Oleh Febri
Diansyah
Jumat, 10 Desember 2010 | 04:18 WIB http://cetak.kompas.com/read/2010/12/10/04182459/zona.aman.mafioso
Masih ingat janji Kapolri untuk menuntaskan kasus Gayus H
Tambunan dalam 10 hari? Atau pertanyaannya mungkin bisa dibalik, apakah Kapolri
masih ingat?
Janji disampaikan Menteri Koordinator Politik, Hukum, dan
Keamanan Djoko Suyanto, 16 November 2010 atau 24 hari lalu. Sebelumnya, Kapolri
dipanggil Presiden SBY, dan menjanjikan dalam 10 hari sudah melimpahkan kasus
Gayus ke pengadilan. Kita tahu, hingga hari ini penanganan kasus kian gelap.
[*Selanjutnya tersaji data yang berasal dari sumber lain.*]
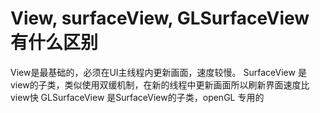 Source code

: # View, surfaceView, GLSurfaceView有什么区别

View是最基础的，必须在UI主线程内更新画面，速度较慢。
SurfaceView 是view的子类，类似使用双缓机制，在新的线程中更新画面所以刷新界面速度比view快
GLSurfaceView 是SurfaceView的子类，openGL 专用的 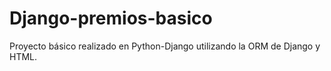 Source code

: # Django-premios-basico
 Proyecto básico realizado en Python-Django utilizando la ORM de Django y HTML.
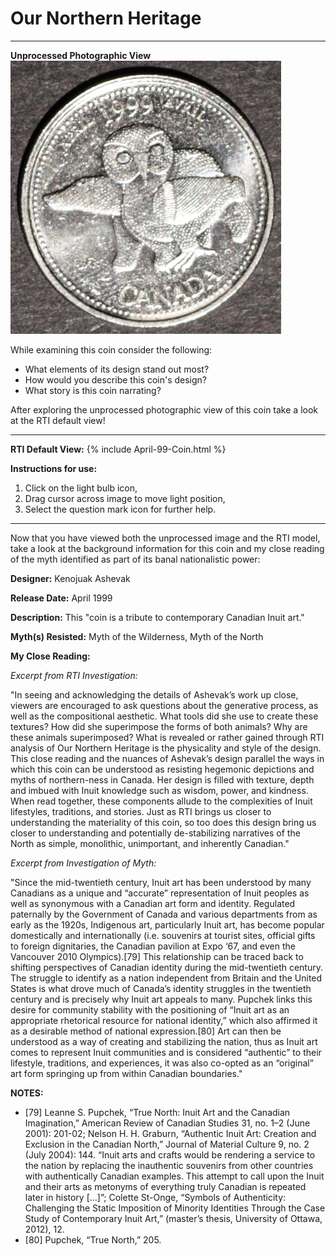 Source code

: # Our Northern Heritage

*     *     *     *  
**Unprocessed Photographic View**
![Image](Unprocessed-April-1999.jpg)

While examining this coin consider the following:
- What elements of its design stand out most? 
- How would you describe this coin's design?
- What story is this coin narrating?

After exploring the unprocessed photographic view of this coin take a look at the RTI default view!

----
**RTI Default View:**
{% include April-99-Coin.html %}

**Instructions for use:**
1) Click on the light bulb icon,
2) Drag cursor across image to move light position,
3) Select the question mark icon for further help.

----

Now that you have viewed both the unprocessed image and the RTI model, take a look at the background information for this coin and my close reading of the myth identified as part of its banal nationalistic power:

**Designer:** Kenojuak Ashevak

**Release Date:** April 1999

**Description:** This "coin is a tribute to contemporary Canadian Inuit art."

**Myth(s) Resisted:** Myth of the Wilderness, Myth of the North

**My Close Reading:** 

*Excerpt from RTI Investigation:*

"In seeing and acknowledging the details of Ashevak’s work up close, viewers are encouraged to ask questions about the generative process, as well as the compositional aesthetic. What tools did she use to create these textures? How did she superimpose the forms of both animals? Why are these animals superimposed? What is revealed or rather gained through RTI analysis of Our Northern Heritage is the physicality and style of the design. This close reading and the nuances of Ashevak’s design parallel the ways in which this coin can be understood as resisting hegemonic depictions and myths of northern-ness in Canada. Her design is filled with texture, depth and imbued with Inuit knowledge such as wisdom, power, and kindness. When read together, these components allude to the complexities of Inuit lifestyles, traditions, and stories. Just as RTI brings us closer to understanding the materiality of this coin, so too does this design bring us closer to understanding and potentially de-stabilizing narratives of the North as simple, monolithic, unimportant, and inherently Canadian."


*Excerpt from Investigation of Myth:*

"Since the mid-twentieth century, Inuit art has been understood by many Canadians as a unique and “accurate” representation of Inuit peoples as well as synonymous with a Canadian art form and identity. Regulated paternally by the Government of Canada and various departments from as early as the 1920s, Indigenous art, particularly Inuit art, has become popular domestically and internationally (i.e. souvenirs at tourist sites, official gifts to foreign dignitaries, the Canadian pavilion at Expo ‘67,  and even the Vancouver 2010 Olympics).[79] This relationship can be traced back to shifting perspectives of Canadian identity during the mid-twentieth century. The struggle to identify as a nation independent from Britain and the United States is what drove much of Canada’s identity struggles in the twentieth century and is precisely why Inuit art appeals to many. Pupchek links this desire for community stability with the positioning of “Inuit art as an appropriate rhetorical resource for national identity,” which also affirmed it as a desirable method of national expression.[80] Art can then be understood as a way of creating and stabilizing the nation, thus as Inuit art comes to represent Inuit communities and is considered “authentic” to their lifestyle, traditions, and experiences, it was also co-opted as an “original” art form springing up from within Canadian boundaries."

**NOTES:**
- [79] Leanne S. Pupchek, “True North: Inuit Art and the Canadian Imagination,” American Review of Canadian Studies 31, no. 1–2 (June 2001): 201-02; Nelson H. H. Graburn, “Authentic Inuit Art: Creation and Exclusion in the Canadian North,” Journal of Material Culture 9, no. 2 (July 2004): 144.  “Inuit arts and crafts would be rendering a service to the nation by replacing the inauthentic souvenirs from other countries with authentically Canadian examples. This attempt to call upon the Inuit and their arts as metonyms of everything truly Canadian is repeated later in history […]”; Colette St-Onge, “Symbols of Authenticity: Challenging the Static Imposition of Minority Identities Through the Case Study of Contemporary Inuit Art,” (master’s thesis, University of Ottawa, 2012), 12.
- [80] Pupchek, “True North,” 205.

  
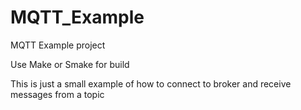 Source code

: # MQTT_Example
MQTT Example project

Use Make or Smake for build<br>

This is just a small example of how to connect to broker and receive messages from a topic
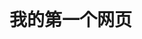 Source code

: <!DOCTYPE html>
<html>
<head>
  <title>我的第一个网页</title>
</head>
<body>
  <h1>我的第一个网页</h1>
</body>
</html>
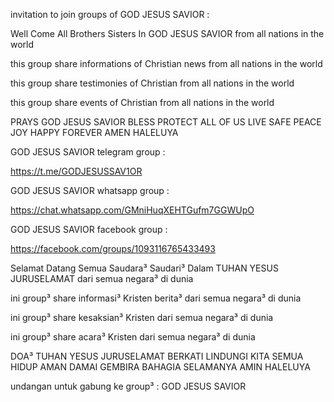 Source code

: invitation to join groups of GOD JESUS SAVIOR :

Well Come All Brothers Sisters In GOD JESUS SAVIOR from all nations in the world

this group share informations of Christian news from all nations in the world

this group share testimonies of Christian from all nations in the world

this group share events of Christian from all nations in the world

PRAYS GOD JESUS SAVIOR BLESS PROTECT ALL OF US LIVE SAFE PEACE JOY HAPPY FOREVER AMEN HALELUYA

GOD JESUS SAVIOR telegram group :

https://t.me/GODJESUSSAV1OR

GOD JESUS SAVIOR whatsapp group :

https://chat.whatsapp.com/GMniHuqXEHTGufm7GGWUpO

GOD JESUS SAVIOR facebook group :

https://facebook.com/groups/1093116765433493

Selamat Datang Semua Saudara³ Saudari³ Dalam TUHAN YESUS JURUSELAMAT dari semua negara³ di dunia

ini group³ share informasi³ Kristen berita³ dari semua negara³ di dunia

ini group³ share kesaksian³ Kristen dari semua negara³ di dunia

ini group³ share acara³ Kristen dari semua negara³ di dunia

DOA³ TUHAN YESUS JURUSELAMAT BERKATI LINDUNGI KITA SEMUA HIDUP AMAN DAMAI GEMBIRA BAHAGIA SELAMANYA AMIN HALELUYA

undangan untuk gabung ke group³ : GOD JESUS SAVIOR
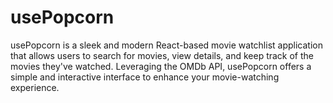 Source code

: # usePopcorn
usePopcorn is a sleek and modern React-based movie watchlist application that allows users to search for movies, view details, and keep track of the movies they've watched. Leveraging the OMDb API, usePopcorn offers a simple and interactive interface to enhance your movie-watching experience.
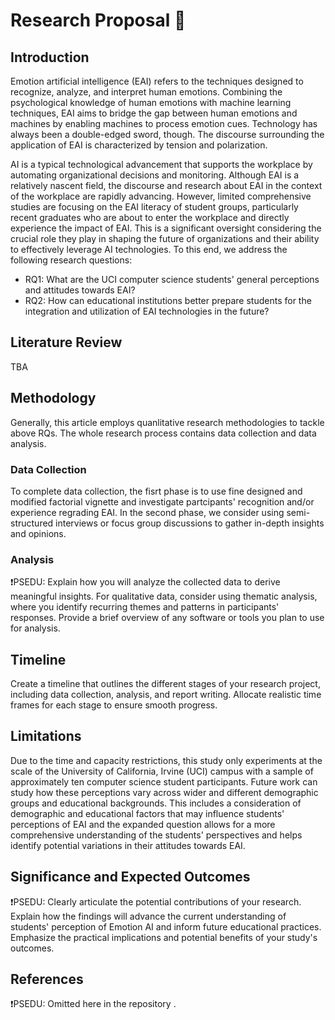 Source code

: # Research Proposal 📃

## Introduction
Emotion artificial intelligence (EAI) refers to the techniques designed to recognize, analyze, and interpret human emotions. Combining the psychological knowledge of human emotions with machine learning techniques, EAI aims to bridge the gap between human emotions and machines by enabling machines to process emotion cues. Technology has always been a double-edged sword, though. The discourse surrounding the application of EAI is characterized by tension and polarization.

AI is a typical technological advancement that supports the workplace by automating organizational decisions and monitoring. Although EAI is a relatively nascent field, the discourse and research about EAI in the context of the workplace are rapidly advancing. However, limited comprehensive studies are focusing on the EAI literacy of student groups, particularly recent graduates who are about to enter the workplace and directly experience the impact of EAI. This is a significant oversight considering the crucial role they play in shaping the future of organizations and their ability to effectively leverage AI technologies. To this end, we address the following research questions:

* RQ1: What are the UCI computer science students' general perceptions and attitudes towards EAI?
* RQ2: How can educational institutions better prepare students for the integration and utilization of EAI technologies in the future?



## Literature Review
TBA 


## Methodology
Generally, this article employs quanlitative research methodologies to tackle above RQs. The whole research process contains data collection and data analysis.


### Data Collection
To complete data collection, the fisrt phase is to use fine designed and modified factorial vignette and investigate partcipants' recognition and/or experience regrading EAI. In the second phase, we consider using semi-structured interviews or focus group discussions to gather in-depth insights and opinions. 


<!-- ### Sampling Strategy
Describe your sampling strategy and the criteria for participant selection. Since you have a small sample size, consider purposive sampling, selecting students who have varying levels of familiarity with Emotion AI. Explain how this strategy will enable you to capture diverse perspectives. -->


### Analysis
❗️PSEDU: Explain how you will analyze the collected data to derive meaningful insights. For qualitative data, consider using thematic analysis, where you identify recurring themes and patterns in participants' responses. Provide a brief overview of any software or tools you plan to use for analysis.


## Timeline
Create a timeline that outlines the different stages of your research project, including data collection, analysis, and report writing. Allocate realistic time frames for each stage to ensure smooth progress.



## Limitations
Due to the time and capacity restrictions, this study only experiments at the scale of the University of California, Irvine (UCI) campus with a sample of approximately ten computer science student participants. Future work can study how these perceptions vary across wider and different demographic groups and educational backgrounds. This includes a consideration of demographic and educational factors that may influence students' perceptions of EAI and the expanded question allows for a more comprehensive understanding of the students' perspectives and helps identify potential variations in their attitudes towards EAI. 


## Significance and Expected Outcomes
❗️PSEDU: Clearly articulate the potential contributions of your research. Explain how the findings will advance the current understanding of students' perception of Emotion AI and inform future educational practices. Emphasize the practical implications and potential benefits of your study's outcomes.

## References
❗️PSEDU: Omitted here in the repository .

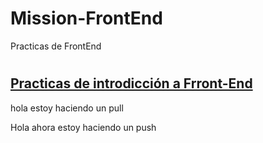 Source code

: # Mission-FrontEnd
Practicas de FrontEnd
#
## [Practicas de introdicción a Frront-End]()
hola estoy haciendo un pull

Hola ahora estoy haciendo un push
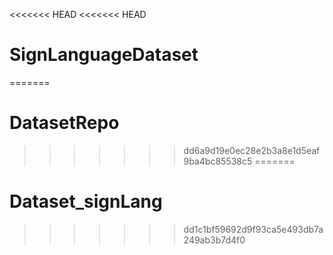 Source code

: <<<<<<< HEAD
<<<<<<< HEAD
# SignLanguageDataset
=======
# DatasetRepo
>>>>>>> dd6a9d19e0ec28e2b3a8e1d5eaf9ba4bc85538c5
=======
# Dataset_signLang
>>>>>>> dd1c1bf59692d9f93ca5e493db7a249ab3b7d4f0
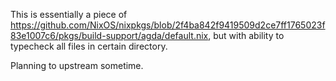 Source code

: This is essentially a piece of https://github.com/NixOS/nixpkgs/blob/2f4ba842f9419509d2ce7ff1765023f83e1007c6/pkgs/build-support/agda/default.nix, but with ability to typecheck all files in certain directory.

Planning to upstream sometime.

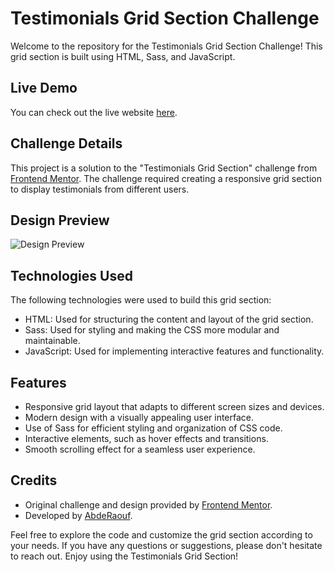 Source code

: # Testimonials Grid Section Challenge

Welcome to the repository for the Testimonials Grid Section Challenge! This grid section is built using HTML, Sass, and JavaScript.

## Live Demo

You can check out the live website [here](https://abdraoufx.github.io/frontEndMentor_Challenges/junior/testimonials_grid_section).

## Challenge Details

This project is a solution to the "Testimonials Grid Section" challenge from [Frontend Mentor](https://www.frontendmentor.io). The challenge required creating a responsive grid section to display testimonials from different users.

## Design Preview

![Design Preview](https://res.cloudinary.com/dz209s6jk/image/upload/q_auto:good,w_900/Challenges/uctyehbyqpp90valvmwn.jpg "Design Preview")

## Technologies Used

The following technologies were used to build this grid section:

- HTML: Used for structuring the content and layout of the grid section.
- Sass: Used for styling and making the CSS more modular and maintainable.
- JavaScript: Used for implementing interactive features and functionality.

## Features

- Responsive grid layout that adapts to different screen sizes and devices.
- Modern design with a visually appealing user interface.
- Use of Sass for efficient styling and organization of CSS code.
- Interactive elements, such as hover effects and transitions.
- Smooth scrolling effect for a seamless user experience.

## Credits

- Original challenge and design provided by [Frontend Mentor](https://www.frontendmentor.io).
- Developed by [AbdeRaouf](https://github.com/abdraoufx).

Feel free to explore the code and customize the grid section according to your needs. If you have any questions or suggestions, please don't hesitate to reach out. Enjoy using the Testimonials Grid Section!
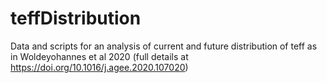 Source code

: # teffDistribution
Data and scripts for an analysis of current and future distribution of teff as in Woldeyohannes et al 2020
(full details at https://doi.org/10.1016/j.agee.2020.107020)
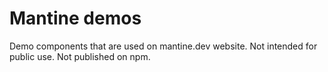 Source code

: # Mantine demos

Demo components that are used on mantine.dev website. Not intended for public use.
Not published on npm.

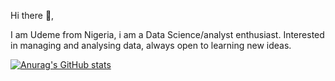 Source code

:

Hi there 👋,

I am Udeme from Nigeria, i am a Data Science/analyst enthusiast. Interested in managing and analysing data, always open to learning new ideas.

[![Anurag's GitHub stats](https://github-readme-stats.vercel.app/api?username=udemebilly)](https://github.com/anuraghazra/github-readme-stats)
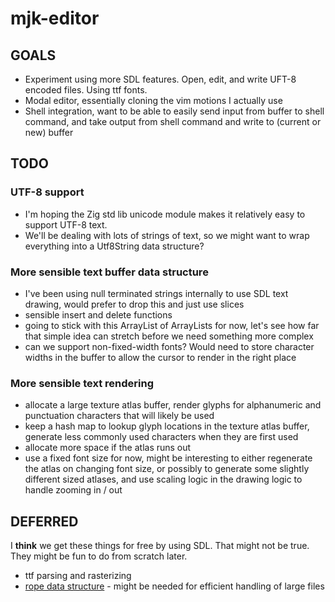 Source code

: # mjk-editor
## GOALS
- Experiment using more SDL features. Open, edit, and write UFT-8 encoded files. Using ttf fonts.
- Modal editor, essentially cloning the vim motions I actually use
- Shell integration, want to be able to easily send input from buffer to shell command, and take output from shell command and write to (current or new) buffer

## TODO
### UTF-8 support
- I'm hoping the Zig std lib unicode module makes it relatively easy to support UTF-8 text.
- We'll be dealing with lots of strings of text, so we might want to wrap everything into a Utf8String data structure?
  
### More sensible text buffer data structure
- I've been using null terminated strings internally to use SDL text drawing, would prefer to drop this and just use slices
- sensible insert and delete functions
- going to stick with this ArrayList of ArrayLists for now, let's see how far that simple idea can stretch before we need something more complex
- can we support non-fixed-width fonts? Would need to store character widths in the buffer to allow the cursor to render in the right place

### More sensible text rendering
- allocate a large texture atlas buffer, render glyphs for alphanumeric and punctuation characters that will likely be used
- keep a hash map to lookup glyph locations in the texture atlas buffer, generate less commonly used characters when they are first used
- allocate more space if the atlas runs out
- use a fixed font size for now, might be interesting to either regenerate the atlas on changing font size, or possibly to generate some slightly different sized atlases, and use scaling logic in the drawing logic to handle zooming in / out

## DEFERRED
I __think__ we get these things for free by using SDL. That might not be true. They might be fun to do from scratch later.
- ttf parsing and rasterizing
- [rope data structure](https://en.wikipedia.org/wiki/Rope_(data_structure)) - might be needed for efficient handling of large files

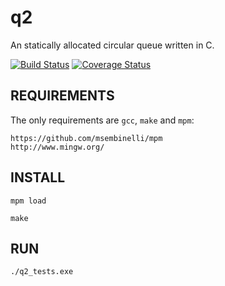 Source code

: # q2
An statically allocated circular queue written in C.

[![Build Status](https://travis-ci.org/msembinelli/q2.svg?branch=master)](https://travis-ci.org/msembinelli/q2) [![Coverage Status](https://coveralls.io/repos/github/msembinelli/q2/badge.svg?branch=master)](https://coveralls.io/github/msembinelli/q2?branch=master)

## REQUIREMENTS

The only requirements are `gcc`, `make` and `mpm`:

    https://github.com/msembinelli/mpm
    http://www.mingw.org/

## INSTALL

    mpm load

    make

## RUN

    ./q2_tests.exe

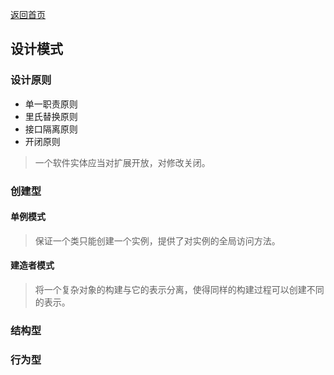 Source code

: <p> <a href="../README.md">返回首页</a></p>

## 设计模式

### 设计原则

- 单一职责原则
- 里氏替换原则
- 接口隔离原则
- 开闭原则

> 一个软件实体应当对扩展开放，对修改关闭。

### 创建型

#### 单例模式

> 保证一个类只能创建一个实例，提供了对实例的全局访问方法。

#### 建造者模式

> 将一个复杂对象的构建与它的表示分离，使得同样的构建过程可以创建不同的表示。

### 结构型

### 行为型

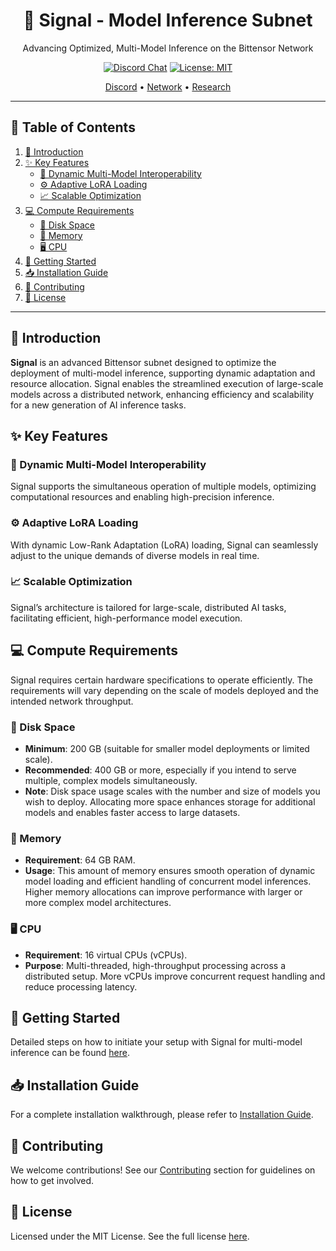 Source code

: <div align="center">

# **📡 Signal - Model Inference Subnet**
Advancing Optimized, Multi-Model Inference on the Bittensor Network

[![Discord Chat](https://img.shields.io/discord/308323056592486420.svg)](https://discord.gg/bittensor)
[![License: MIT](https://img.shields.io/badge/License-MIT-yellow.svg)](https://opensource.org/licenses/MIT)

[Discord](https://discord.gg/bittensor) • [Network](https://taostats.io/) • [Research](https://bittensor.com/whitepaper)

</div>

---

## 📑 Table of Contents

1. [🚀 Introduction](#introduction)
2. [✨ Key Features](#key-features)
   - [🔗 Dynamic Multi-Model Interoperability](#dynamic-multi-model-interoperability)
   - [⚙️ Adaptive LoRA Loading](#adaptive-lora-loading)
   - [📈 Scalable Optimization](#scalable-optimization)
3. [💻 Compute Requirements](#compute-requirements)
   - [💾 Disk Space](#disk-space)
   - [🧠 Memory](#memory)
   - [🖥️ CPU](#cpu)
4. [🔧 Getting Started](#getting-started)
5. [📥 Installation Guide](#installation-guide)
6. [🤝 Contributing](#contributing)
7. [📜 License](#license)

---

## 🚀 Introduction

**Signal** is an advanced Bittensor subnet designed to optimize the deployment of multi-model inference, supporting dynamic adaptation and resource allocation. Signal enables the streamlined execution of large-scale models across a distributed network, enhancing efficiency and scalability for a new generation of AI inference tasks.

## ✨ Key Features

### 🔗 Dynamic Multi-Model Interoperability
Signal supports the simultaneous operation of multiple models, optimizing computational resources and enabling high-precision inference.

### ⚙️ Adaptive LoRA Loading
With dynamic Low-Rank Adaptation (LoRA) loading, Signal can seamlessly adjust to the unique demands of diverse models in real time.

### 📈 Scalable Optimization
Signal’s architecture is tailored for large-scale, distributed AI tasks, facilitating efficient, high-performance model execution.

## 💻 Compute Requirements

Signal requires certain hardware specifications to operate efficiently. The requirements will vary depending on the scale of models deployed and the intended network throughput.

### 💾 Disk Space
- **Minimum**: 200 GB (suitable for smaller model deployments or limited scale).
- **Recommended**: 400 GB or more, especially if you intend to serve multiple, complex models simultaneously.
- **Note**: Disk space usage scales with the number and size of models you wish to deploy. Allocating more space enhances storage for additional models and enables faster access to large datasets.

### 🧠 Memory
- **Requirement**: 64 GB RAM.
- **Usage**: This amount of memory ensures smooth operation of dynamic model loading and efficient handling of concurrent model inferences. Higher memory allocations can improve performance with larger or more complex model architectures.

### 🖥️ CPU
- **Requirement**: 16 virtual CPUs (vCPUs).
- **Purpose**: Multi-threaded, high-throughput processing across a distributed setup. More vCPUs improve concurrent request handling and reduce processing latency.

## 🔧 Getting Started

Detailed steps on how to initiate your setup with Signal for multi-model inference can be found [here](#getting-started).

## 📥 Installation Guide

For a complete installation walkthrough, please refer to [Installation Guide](#installation-guide).

## 🤝 Contributing

We welcome contributions! See our [Contributing](#contributing) section for guidelines on how to get involved.

## 📜 License

Licensed under the MIT License. See the full license [here](https://opensource.org/licenses/MIT).

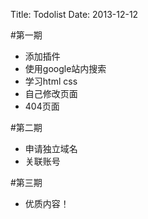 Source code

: Title: Todolist
Date: 2013-12-12

#第一期
- 添加插件
- 使用google站内搜索
- 学习html css
- 自己修改页面
- 404页面

#第二期
- 申请独立域名
- 关联账号

#第三期
- 优质内容！
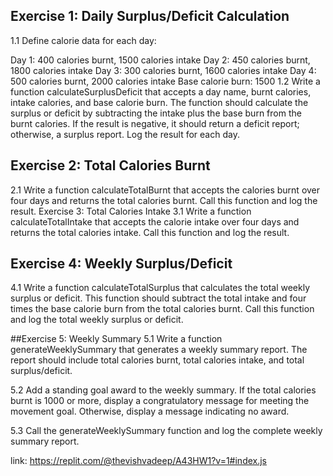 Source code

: ## Exercise 1: Daily Surplus/Deficit Calculation
1.1 Define calorie data for each day:

Day 1: 400 calories burnt, 1500 calories intake
Day 2: 450 calories burnt, 1800 calories intake
Day 3: 300 calories burnt, 1600 calories intake
Day 4: 500 calories burnt, 2000 calories intake
Base calorie burn: 1500
1.2 Write a function calculateSurplusDeficit that accepts a day name, burnt calories, intake calories, and base calorie burn. The function should calculate the surplus or deficit by subtracting the intake plus the base burn from the burnt calories. If the result is negative, it should return a deficit report; otherwise, a surplus report. Log the result for each day.

## Exercise 2: Total Calories Burnt
2.1 Write a function calculateTotalBurnt that accepts the calories burnt over four days and returns the total calories burnt. Call this function and log the result.
Exercise 3: Total Calories Intake
3.1 Write a function calculateTotalIntake that accepts the calorie intake over four days and returns the total calories intake. Call this function and log the result.

## Exercise 4: Weekly Surplus/Deficit
4.1 Write a function calculateTotalSurplus that calculates the total weekly surplus or deficit. This function should subtract the total intake and four times the base calorie burn from the total calories burnt. Call this function and log the total weekly surplus or deficit.

##Exercise 5: Weekly Summary
5.1 Write a function generateWeeklySummary that generates a weekly summary report. The report should include total calories burnt, total calories intake, and total surplus/deficit.

5.2 Add a standing goal award to the weekly summary. If the total calories burnt is 1000 or more, display a congratulatory message for meeting the movement goal. Otherwise, display a message indicating no award.

5.3 Call the generateWeeklySummary function and log the complete weekly summary report.

link: https://replit.com/@thevishvadeep/A43HW1?v=1#index.js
Ini dipicu kepergian Gayus ke Bali dengan bantuan sejumlah pihak di Rutan Mako
Brimob Polri, Kelapa Dua, Depok. Ada suap di sana, bahkan kepergian ini bukan
kali pertama. Menurut pihak Gayus, setidaknya terjadi 68 kali perjalanan keluar
tahanan. Gayus mengeluarkan dana ratusan juta rupiah untuk memudahkan proses
keluar-masuk rutan. Apa yang bisa dibaca dari fenomena ini? Yang pasti, Kapolri
sudah gagal memenuhi janji.
Tiga rekayasa
Fenomena kaburnya Gayus tak bisa dilihat secara sempit
sebagai masalah pengelolaan rutan semata. Ini akumulasi kebobrokan penegakan
hukum di Indonesia. Kenapa? Karena dari awal, bahkan untuk kasus Gayus ini
saja, dinilai terjadi tiga kali upaya ”pembelokan” atau semacam rekayasa proses
hukum. Pertama, rekayasa penghilangan pasal UU Pemberantasan Tindak Pidana
Korupsi. Pada tahap ini, sejumlah aparat penegak hukum di kepolisian, Kejaksaan,
dan pengadilan diduga terlibat. Produk rekayasa ini: vonis bebas dan selamatnya
harta Gayus dari penyitaan. Tentu saja tak gratis. Ia telah mengeluarkan
miliaran rupiah. Ada aliran dana kepada penyidik dan perwira Polri, jaksa, dan
hakim PN Tangerang.
Dugaan rekayasa kedua yang paling penting dicermati
adalah pengerdilan kasus. Secara menakjubkan Gayus ternyata hanya dijerat kasus
pajak PT Surya Alam Tunggal yang bernilai hanya Rp 570,95 juta. Bandingkan
dengan asal muasal skandal ini. PPATK saat itu mencium kejanggalan dalam
transaksi seorang petugas pajak golongan rendah senilai Rp 28 miliar. Dan
kemudian berkembang melalui pengakuan Gayus bahwa dia juga punya safe deposit
Rp 75 miliar.
Indonesia Corruption Watch mencatat setidaknya 10
kejanggalan dalam penanganan kasus mafia pajak ini. Kepolisian dinilai gagal
sejak awal, dan bahkan diduga ada tangan tak kentara yang mendesain kasus ini
agar seolah-olah terkesan ditangani secara serius dan cepat, padahal tidak.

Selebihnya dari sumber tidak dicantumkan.